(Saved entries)

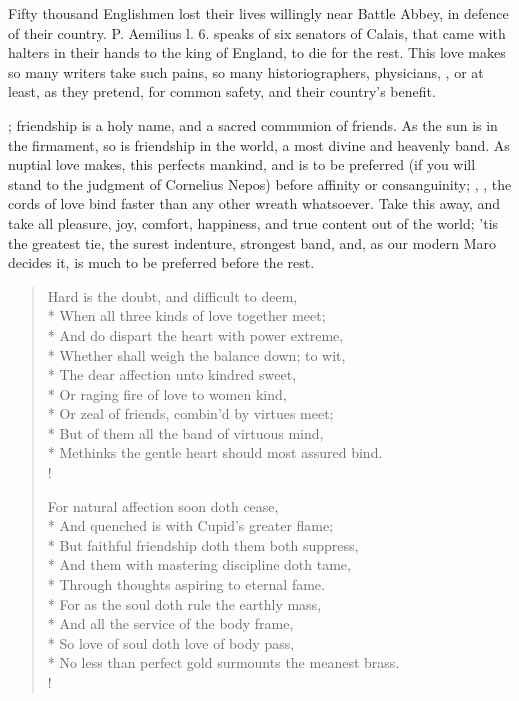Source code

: {Fifty thousand Englishmen lost their lives willingly near Battle Abbey,
in defence of their country. P. Aemilius l. 6. speaks of six
senators of Calais, that came with halters in their hands to the king
of England, to die for the rest. This love makes so many writers take
such pains, so many historiographers, physicians, \etc{}, or at least, as
they pretend, for common safety, and their country's benefit.

; friendship is
a holy name, and a sacred communion of friends. As the sun is in
the firmament, so is friendship in the world, a most divine and
heavenly band. As nuptial love makes, this perfects mankind, and is to
be preferred (if you will stand to the judgment of Cornelius
Nepos) before affinity or consanguinity; , \etc{}, the cords of love bind faster
than any other wreath whatsoever. Take this away, and take all
pleasure, joy, comfort, happiness, and true content out of the world;
'tis the greatest tie, the surest indenture, strongest band, and, as
our modern Maro decides it, is much to be preferred before the rest.

\begin{verse}
Hard is the doubt, and difficult to deem,\\*
When all three kinds of love together meet;\\*
And do dispart the heart with power extreme,\\*
Whether shall weigh the balance down; to wit,\\*
The dear affection unto kindred sweet,\\*
Or raging fire of love to women kind,\\*
Or zeal of friends, combin'd by virtues meet;\\*
But of them all the band of virtuous mind,\\*
Methinks the gentle heart should most assured bind.\\!

For natural affection soon doth cease,\\*
And quenched is with Cupid's greater flame;\\*
But faithful friendship doth them both suppress,\\*
And them with mastering discipline doth tame,\\*
Through thoughts aspiring to eternal fame.\\*
For as the soul doth rule the earthly mass,\\*
And all the service of the body frame,\\*
So love of soul doth love of body pass,\\*
No less than perfect gold surmounts the meanest brass.\\!
\end{verse}

}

What is needed :: Please return only the lines above, starting at the line that has "the firmament, so" and ending at the line that has "Nepos) before affinity", keeping both and leaving each one unchanged.

The answer ::
the firmament, so is friendship in the world, a most divine and
heavenly band. As nuptial love makes, this perfects mankind, and is to
be preferred (if you will stand to the judgment of Cornelius
Nepos) before affinity or consanguinity; , \etc{}, the cords of love bind faster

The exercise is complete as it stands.